**Your goal**
Write down exactly the line where "Your app is ready to be deployed!" occurs and every line that follows it through the end of the material below; include nothing else.

**Data section**

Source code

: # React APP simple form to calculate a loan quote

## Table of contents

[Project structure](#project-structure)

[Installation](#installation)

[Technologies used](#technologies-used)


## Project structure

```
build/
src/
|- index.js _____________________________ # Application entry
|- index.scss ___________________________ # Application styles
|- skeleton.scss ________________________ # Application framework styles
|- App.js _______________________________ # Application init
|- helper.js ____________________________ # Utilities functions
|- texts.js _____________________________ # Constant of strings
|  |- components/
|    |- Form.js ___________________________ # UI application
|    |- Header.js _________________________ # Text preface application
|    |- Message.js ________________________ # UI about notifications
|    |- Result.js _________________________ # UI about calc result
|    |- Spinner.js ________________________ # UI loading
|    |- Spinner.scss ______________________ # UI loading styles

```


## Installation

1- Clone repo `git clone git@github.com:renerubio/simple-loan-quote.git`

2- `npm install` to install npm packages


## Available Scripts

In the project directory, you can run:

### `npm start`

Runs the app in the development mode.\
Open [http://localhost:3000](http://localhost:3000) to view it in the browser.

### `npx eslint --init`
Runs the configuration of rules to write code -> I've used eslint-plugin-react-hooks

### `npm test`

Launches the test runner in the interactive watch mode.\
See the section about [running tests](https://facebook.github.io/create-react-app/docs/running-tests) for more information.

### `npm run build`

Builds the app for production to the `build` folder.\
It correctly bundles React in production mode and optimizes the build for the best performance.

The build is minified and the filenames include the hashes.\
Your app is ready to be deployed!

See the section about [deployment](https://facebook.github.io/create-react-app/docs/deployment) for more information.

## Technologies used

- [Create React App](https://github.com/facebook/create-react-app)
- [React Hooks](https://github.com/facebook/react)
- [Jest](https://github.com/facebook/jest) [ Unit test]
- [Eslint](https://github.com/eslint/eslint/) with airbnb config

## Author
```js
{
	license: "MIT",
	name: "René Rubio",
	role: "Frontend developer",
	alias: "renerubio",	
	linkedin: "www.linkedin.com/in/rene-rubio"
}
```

**Task response**
Your app is ready to be deployed!

See the section about [deployment](https://facebook.github.io/create-react-app/docs/deployment) for more information.

## Technologies used

- [Create React App](https://github.com/facebook/create-react-app)
- [React Hooks](https://github.com/facebook/react)
- [Jest](https://github.com/facebook/jest) [ Unit test]
- [Eslint](https://github.com/eslint/eslint/) with airbnb config

## Author
```js
{
	license: "MIT",
	name: "René Rubio",
	role: "Frontend developer",
	alias: "renerubio",	
	linkedin: "www.linkedin.com/in/rene-rubio"
}
```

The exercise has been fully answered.